By Guglielmo de Stefano on Monday 21 March 2016

Savings and Investment

An online poll of UK investors and entrepreneurs on Seedrs finds an even split between “in” and “out” voters on Brexit.


Seedrs has quizzed its community of investors and entrepreneurs on how they feel about the upcoming referendum on EU membership – which is to be held on Thursday 23 June. The results show that members of both categories are evenly split between leaving and remaining a member. While half of investors (51%) and entrepreneurs (48%) would vote to stay in the EU, 47% of investors and 43% of entrepreneurs are minded to leave. Nearly one in 10 entrepreneurs (9%) said that they had no preference either way, compared to just 2% of investors.


Jeff Lynn, CEO of Seedrs, offered comment:


“The very even split between the in and out vote shows what a complicated issue this is. It’s clear that this has become a debate lacking real information and that we are instead hearing soundbites from both sides. There is a need to present people with real information to help them make an informed decision in June.”


In a separate poll, Seedrs asked respondents their opinions on what impact Britain leaving the EU would have on the UK startup environment. Almost two thirds (63%) said it would have a negative effect, while 16% think such a move will be positive. More than one in five (21%) said they were unsure.
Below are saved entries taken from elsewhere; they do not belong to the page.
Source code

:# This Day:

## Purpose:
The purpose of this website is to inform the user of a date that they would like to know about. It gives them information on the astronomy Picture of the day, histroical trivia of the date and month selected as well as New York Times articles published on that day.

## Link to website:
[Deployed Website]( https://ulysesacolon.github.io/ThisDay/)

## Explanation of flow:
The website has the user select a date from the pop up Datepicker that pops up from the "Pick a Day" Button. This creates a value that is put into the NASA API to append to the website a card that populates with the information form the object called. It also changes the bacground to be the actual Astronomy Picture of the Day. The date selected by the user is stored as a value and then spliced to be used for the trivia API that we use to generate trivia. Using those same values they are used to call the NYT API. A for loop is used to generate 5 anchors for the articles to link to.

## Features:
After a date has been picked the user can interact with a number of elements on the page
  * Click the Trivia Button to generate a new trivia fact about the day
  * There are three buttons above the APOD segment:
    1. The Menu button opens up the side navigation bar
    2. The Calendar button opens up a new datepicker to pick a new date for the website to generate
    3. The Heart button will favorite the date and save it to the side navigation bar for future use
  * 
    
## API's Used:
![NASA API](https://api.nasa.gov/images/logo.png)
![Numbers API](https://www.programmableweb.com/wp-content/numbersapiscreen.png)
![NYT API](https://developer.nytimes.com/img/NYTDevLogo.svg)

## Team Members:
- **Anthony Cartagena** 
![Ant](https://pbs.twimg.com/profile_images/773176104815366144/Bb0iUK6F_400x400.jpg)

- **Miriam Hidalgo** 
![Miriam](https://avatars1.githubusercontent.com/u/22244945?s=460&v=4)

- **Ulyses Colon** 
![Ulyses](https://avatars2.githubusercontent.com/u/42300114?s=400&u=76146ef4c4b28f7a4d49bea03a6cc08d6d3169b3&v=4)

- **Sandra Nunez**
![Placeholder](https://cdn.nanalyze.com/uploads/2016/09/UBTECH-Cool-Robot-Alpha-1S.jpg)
Along with the CEOs of a substantial number of UK tech companies, Jeff supports the “Britain Stronger in Europe” campaign – or in other words he believes that the UK fintech community would be better off if Britain remains in the (recently reformed) European Union. He explained:


“As a business Seedrs is in favour of Britain remaining in the European Union. We are a pan-European platform with London at our core, and we believe that we and our users stand to benefit from the open market that comes with Britain's continued EU membership; in contrast, leaving the EU creates a number of very real risks for the British business community.”


According to a study by the Confederation of British Industry – reported on Bloomberg today – leaving the European Union could cost the UK £100bn ($145bn) in lost economic output and 950,000 jobs by 2020 as well as a decrease in GDP of 5%.